The Purpose Driven Life: Day 16

Well, jet lag yesterday gave me a chance to catch up on all my Rio travelogue posts; jet lag today will be dedicated to The Purpose Driven Life.

Day 16:  Life is all about love.

It really doesn’t matter which spiritual tradition you follow, love is the core tenant of all of them, and I’m glad to see Rick Warren reiterating this for the Christian faith.  In my experience, Christianity is often characterized by guilt, shame, fear, and judgment.  Obviously, this isn’t true for all Christians, or perhaps even for the majority of Christians.  But, the heavy emphasis I’ve seen on the “grace of God” and the sinful and unworthy nature of humans tells me many Christians, whether they realize it or not, worship in fear and shame, trying to earn God’s approval, rather than in love, recognizing that acceptance and approval are their birthright.

Warren writes “Relationships, not achievements or the acquisition of things, are what matters most in life…  Busyness is a great enemy of relationships.  We become preoccupied with making a living, doing our work, paying bills, and accomplishing goals as if these tasks are the point of life.  They are not.  The point of life is learning to love – God and people.  Life minus love equals zero.”

My life and everything I’ve written about in this blog regarding my past perfectly reflect Warren’s words.  I achieved and I acquired, and I grew more miserable with each new achievement and each new acquisition.  I had a serious lack of love in my life.

Why is that?  Why is it that some people’s cups overflow with love, while others experience a painful and paralyzing lack of love in their lives?

In her now famous talk on vulnerability, Brene Brown says that the difference between people who have a strong sense of love and belonging and people who do not is that those who do believe they are worthy of love and belonging, and that’s it – believing oneself worthy of love is the difference between having love in your life and not having love in your life.

That’s the one thing I would add to Warren’s chapter, the bit that seems to be missing – before you can love anyone else, and before you can feel loved by anyone else, you have to love yourself first.

Have you ever rejected a compliment?  Has someone ever complimented you on something you feel insecure about – your looks, your talent, your intelligence?  If you don’t believe yourself to be attractive/talented/intelligent, you’re not going to believe someone else when they tell you you are.  In fact, you may think they’re trying to game you, to flatter you so that they can then take advantage of you.  You may become suspicious and untrusting of them.  It works the same with love – if someone shows you love, but you don’t believe you’re loveable, you’re not going to be able accept that love.  In fact, you will become suspicious and untrusting of the person showing you love.  You will reject that love, perhaps angrily and harshly and abusively, because you feel threatened by it.

Truthfully, I think loving oneself is what is really meant by the concept of loving God and why loving God comes before loving others in importance in the Christian faith.  I wrote in Day 1 and Day 2 that human beings are not separate from God (again, however you conceive of that notion), that there is only Being (Truth, Light, Love, Awareness) in this world and we are all expressions of that Being.  It’s when we deny that and imagine ourselves to be separate, when we adhere to the dictates of our ego or false self rather than the guidance of our True Self, that we experience pain and suffering.  Loving God is really about knowing your True Self and living according to its deepest values and desires rather than the despotic and fickle demands of your ego.  This is how we love ourselves first so that we may love, and be loved by, others.

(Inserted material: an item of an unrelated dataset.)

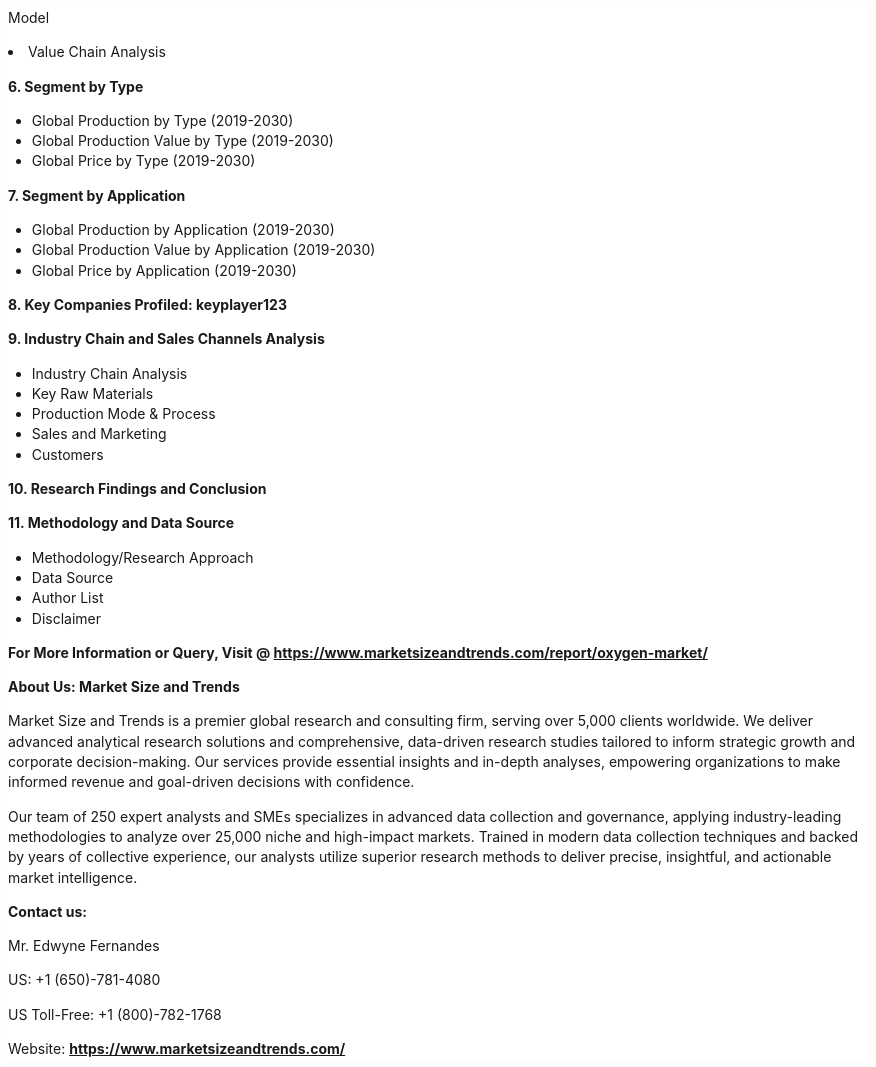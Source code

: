 Model</li><li>Value Chain Analysis&nbsp;</li></ul><p><strong>6. Segment by Type</strong></p><ul><li>Global Production by Type (2019-2030)</li><li>Global Production Value by Type (2019-2030)</li><li>Global Price by Type (2019-2030)</li></ul><p><strong>7. Segment by Application</strong></p><ul><li>Global Production by Application (2019-2030)</li><li>Global Production Value by Application (2019-2030)</li><li>Global Price by Application (2019-2030)</li></ul><p><strong>8. Key Companies Profiled: keyplayer123</strong></p><p><strong>9. Industry Chain and Sales Channels Analysis</strong></p><ul><li>Industry Chain Analysis</li><li>Key Raw Materials</li><li>Production Mode &amp; Process</li><li>Sales and Marketing</li><li>Customers</li></ul><p><strong>10. Research Findings and Conclusion</strong></p><p><strong>11. Methodology and Data Source</strong></p><ul><li>Methodology/Research Approach</li><li>Data Source</li><li>Author List</li><li>Disclaimer</li></ul></p><p><strong>For More Information or Query, Visit @ <a href="https://www.marketsizeandtrends.com/report/oxygen-market/">https://www.marketsizeandtrends.com/report/oxygen-market/</a></strong></p><p><strong>About Us: Market Size and Trends</strong></p><p>Market Size and Trends is a premier global research and consulting firm, serving over 5,000 clients worldwide. We deliver advanced analytical research solutions and comprehensive, data-driven research studies tailored to inform strategic growth and corporate decision-making. Our services provide essential insights and in-depth analyses, empowering organizations to make informed revenue and goal-driven decisions with confidence.</p><p>Our team of 250 expert analysts and SMEs specializes in advanced data collection and governance, applying industry-leading methodologies to analyze over 25,000 niche and high-impact markets. Trained in modern data collection techniques and backed by years of collective experience, our analysts utilize superior research methods to deliver precise, insightful, and actionable market intelligence.</p><p><strong>Contact us:</strong></p><p>Mr. Edwyne Fernandes</p><p>US: +1 (650)-781-4080</p><p>US Toll-Free: +1 (800)-782-1768</p><p>Website: <strong><a href="https://www.marketsizeandtrends.com/">https://www.marketsizeandtrends.com/</a></strong></p>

Deepak Chopra says that in order to increase anything in your life, in order to get more of what you want, you have to give it away.  If you want more acceptance, you have to be more accepting of others; if you want more compassion and empathy from others, you have to be more compassionate and empathetic toward others; even money – if you want more money, you have to give more money to others.  The same goes with love – if you want more love, you have to give love to others.  But, when you feel a lack of love in your life, you have no love to give others.  You cannot give to others what you do not have yourself.  Before you can love others, you must first love yourself.

I didn’t love myself, and I feel like I’ve written about this ad nauseum already, most specifically here.  Because I didn’t love myself, I had no love to give others, nor could I accept the love of others.  I grew more secluded as a result and continued on insanely living my life in the exact same way I had been and hoping for different a result.

I wasn’t expecting to say all that when I sat down to write about this chapter.  I didn’t realize that was inside me.  I really liked this chapter:  what Warren had to say about the importance of love, about what love looks like, the bible verses he quoted…  Sometimes writing does that – it brings things out of me I didn’t know I had inside me.  That’s when writing is best, when it’s most meaningful and productive – when it reveals you to yourself, when it illuminates a previously unrecognized truth.  It is emotionally draining, especially when shared with the world at large.  But it is also catharsis – a most amazing sense of release and healing.

TL;DR:  No tl;dr for virtual book club posts.